=== Task prompt ===
Extract all lines that hold "beginTransmission" from the records below.

[[ Data for this task open ]]

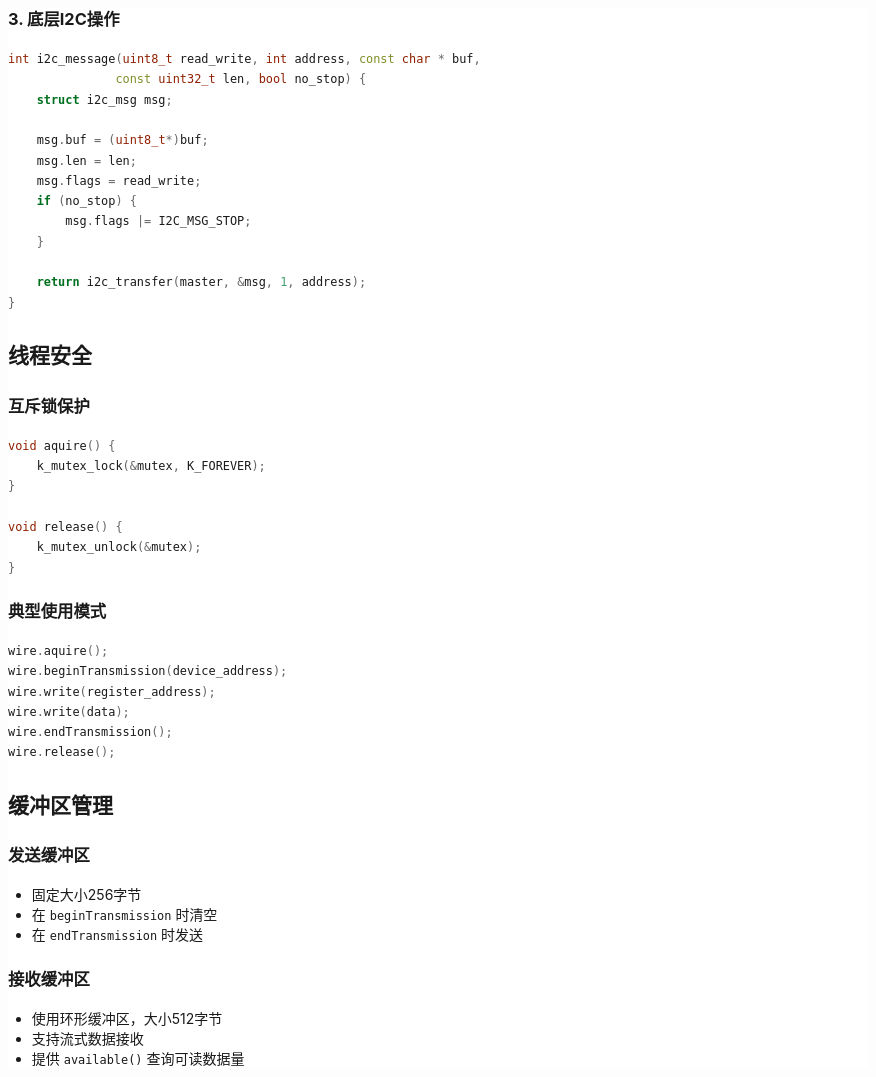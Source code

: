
 ```cpp
```

### 3. 底层I2C操作
```cpp
int i2c_message(uint8_t read_write, int address, const char * buf, 
               const uint32_t len, bool no_stop) {
    struct i2c_msg msg;
    
    msg.buf = (uint8_t*)buf;
    msg.len = len;
    msg.flags = read_write;
    if (no_stop) {
        msg.flags |= I2C_MSG_STOP;
    }
    
    return i2c_transfer(master, &msg, 1, address);
}
```

## 线程安全

### 互斥锁保护
```cpp
void aquire() {
    k_mutex_lock(&mutex, K_FOREVER);
}

void release() {
    k_mutex_unlock(&mutex);
}
```

### 典型使用模式
```cpp
wire.aquire();
wire.beginTransmission(device_address);
wire.write(register_address);
wire.write(data);
wire.endTransmission();
wire.release();
```

## 缓冲区管理

### 发送缓冲区
- 固定大小256字节
- 在 `beginTransmission` 时清空
- 在 `endTransmission` 时发送

### 接收缓冲区
- 使用环形缓冲区，大小512字节
- 支持流式数据接收
- 提供 `available()` 查询可读数据量
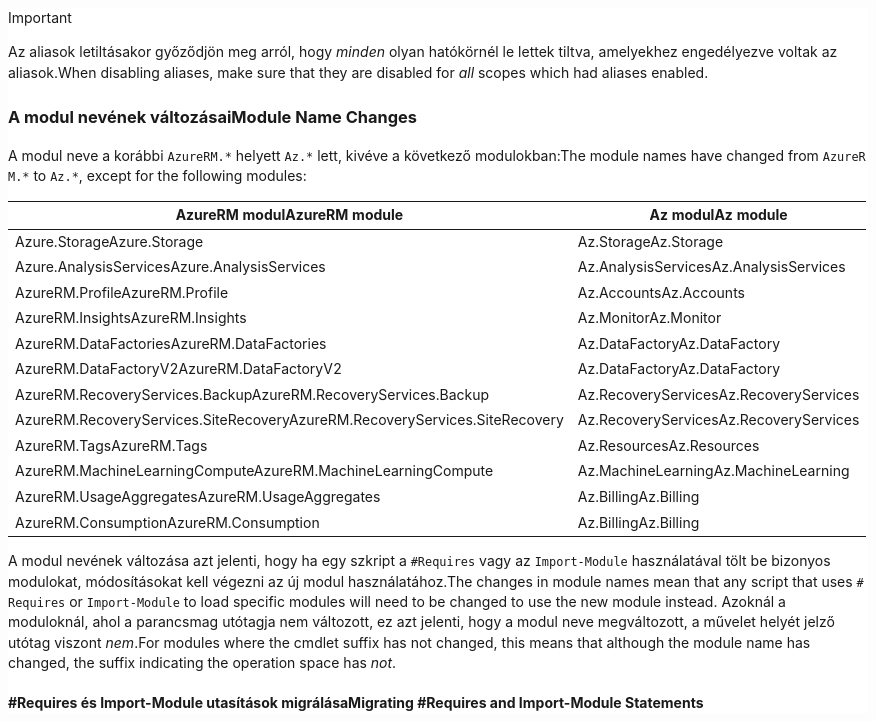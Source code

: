 > [!IMPORTANT]
> <span data-ttu-id="b3f80-152">Az aliasok letiltásakor győződjön meg arról, hogy _minden_ olyan hatókörnél le lettek tiltva, amelyekhez engedélyezve voltak az aliasok.</span><span class="sxs-lookup"><span data-stu-id="b3f80-152">When disabling aliases, make sure that they are disabled for _all_ scopes which had aliases enabled.</span></span>

### <a name="module-name-changes"></a><span data-ttu-id="b3f80-153">A modul nevének változásai</span><span class="sxs-lookup"><span data-stu-id="b3f80-153">Module Name Changes</span></span>

<span data-ttu-id="b3f80-154">A modul neve a korábbi `AzureRM.*` helyett `Az.*` lett, kivéve a következő modulokban:</span><span class="sxs-lookup"><span data-stu-id="b3f80-154">The module names have changed from `AzureRM.*` to `Az.*`, except for the following modules:</span></span>

| <span data-ttu-id="b3f80-155">AzureRM modul</span><span class="sxs-lookup"><span data-stu-id="b3f80-155">AzureRM module</span></span> | <span data-ttu-id="b3f80-156">Az modul</span><span class="sxs-lookup"><span data-stu-id="b3f80-156">Az module</span></span> |
|----------------|-----------|
| <span data-ttu-id="b3f80-157">Azure.Storage</span><span class="sxs-lookup"><span data-stu-id="b3f80-157">Azure.Storage</span></span> | <span data-ttu-id="b3f80-158">Az.Storage</span><span class="sxs-lookup"><span data-stu-id="b3f80-158">Az.Storage</span></span> |
| <span data-ttu-id="b3f80-159">Azure.AnalysisServices</span><span class="sxs-lookup"><span data-stu-id="b3f80-159">Azure.AnalysisServices</span></span> | <span data-ttu-id="b3f80-160">Az.AnalysisServices</span><span class="sxs-lookup"><span data-stu-id="b3f80-160">Az.AnalysisServices</span></span> |
| <span data-ttu-id="b3f80-161">AzureRM.Profile</span><span class="sxs-lookup"><span data-stu-id="b3f80-161">AzureRM.Profile</span></span> | <span data-ttu-id="b3f80-162">Az.Accounts</span><span class="sxs-lookup"><span data-stu-id="b3f80-162">Az.Accounts</span></span> |
| <span data-ttu-id="b3f80-163">AzureRM.Insights</span><span class="sxs-lookup"><span data-stu-id="b3f80-163">AzureRM.Insights</span></span> | <span data-ttu-id="b3f80-164">Az.Monitor</span><span class="sxs-lookup"><span data-stu-id="b3f80-164">Az.Monitor</span></span> |
| <span data-ttu-id="b3f80-165">AzureRM.DataFactories</span><span class="sxs-lookup"><span data-stu-id="b3f80-165">AzureRM.DataFactories</span></span> | <span data-ttu-id="b3f80-166">Az.DataFactory</span><span class="sxs-lookup"><span data-stu-id="b3f80-166">Az.DataFactory</span></span> |
| <span data-ttu-id="b3f80-167">AzureRM.DataFactoryV2</span><span class="sxs-lookup"><span data-stu-id="b3f80-167">AzureRM.DataFactoryV2</span></span> | <span data-ttu-id="b3f80-168">Az.DataFactory</span><span class="sxs-lookup"><span data-stu-id="b3f80-168">Az.DataFactory</span></span> |
| <span data-ttu-id="b3f80-169">AzureRM.RecoveryServices.Backup</span><span class="sxs-lookup"><span data-stu-id="b3f80-169">AzureRM.RecoveryServices.Backup</span></span> | <span data-ttu-id="b3f80-170">Az.RecoveryServices</span><span class="sxs-lookup"><span data-stu-id="b3f80-170">Az.RecoveryServices</span></span> |
| <span data-ttu-id="b3f80-171">AzureRM.RecoveryServices.SiteRecovery</span><span class="sxs-lookup"><span data-stu-id="b3f80-171">AzureRM.RecoveryServices.SiteRecovery</span></span> | <span data-ttu-id="b3f80-172">Az.RecoveryServices</span><span class="sxs-lookup"><span data-stu-id="b3f80-172">Az.RecoveryServices</span></span> |
| <span data-ttu-id="b3f80-173">AzureRM.Tags</span><span class="sxs-lookup"><span data-stu-id="b3f80-173">AzureRM.Tags</span></span> | <span data-ttu-id="b3f80-174">Az.Resources</span><span class="sxs-lookup"><span data-stu-id="b3f80-174">Az.Resources</span></span> |
| <span data-ttu-id="b3f80-175">AzureRM.MachineLearningCompute</span><span class="sxs-lookup"><span data-stu-id="b3f80-175">AzureRM.MachineLearningCompute</span></span> | <span data-ttu-id="b3f80-176">Az.MachineLearning</span><span class="sxs-lookup"><span data-stu-id="b3f80-176">Az.MachineLearning</span></span> |
| <span data-ttu-id="b3f80-177">AzureRM.UsageAggregates</span><span class="sxs-lookup"><span data-stu-id="b3f80-177">AzureRM.UsageAggregates</span></span> | <span data-ttu-id="b3f80-178">Az.Billing</span><span class="sxs-lookup"><span data-stu-id="b3f80-178">Az.Billing</span></span> |
| <span data-ttu-id="b3f80-179">AzureRM.Consumption</span><span class="sxs-lookup"><span data-stu-id="b3f80-179">AzureRM.Consumption</span></span> | <span data-ttu-id="b3f80-180">Az.Billing</span><span class="sxs-lookup"><span data-stu-id="b3f80-180">Az.Billing</span></span> |

<span data-ttu-id="b3f80-181">A modul nevének változása azt jelenti, hogy ha egy szkript a `#Requires` vagy az `Import-Module` használatával tölt be bizonyos modulokat, módosításokat kell végezni az új modul használatához.</span><span class="sxs-lookup"><span data-stu-id="b3f80-181">The changes in module names mean that any script that uses `#Requires` or `Import-Module` to load specific modules will need to be changed to use the new module instead.</span></span> <span data-ttu-id="b3f80-182">Azoknál a moduloknál, ahol a parancsmag utótagja nem változott, ez azt jelenti, hogy a modul neve megváltozott, a művelet helyét jelző utótag viszont _nem_.</span><span class="sxs-lookup"><span data-stu-id="b3f80-182">For modules where the cmdlet suffix has not changed, this means that although the module name has changed, the suffix indicating the operation space has _not_.</span></span>

#### <a name="migrating-requires-and-import-module-statements"></a><span data-ttu-id="b3f80-183">#Requires és Import-Module utasítások migrálása</span><span class="sxs-lookup"><span data-stu-id="b3f80-183">Migrating #Requires and Import-Module Statements</span></span>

[[ Data for this task closed ]]

=== Your response ===
wire.beginTransmission(device_address);
- 在 `beginTransmission` 时清空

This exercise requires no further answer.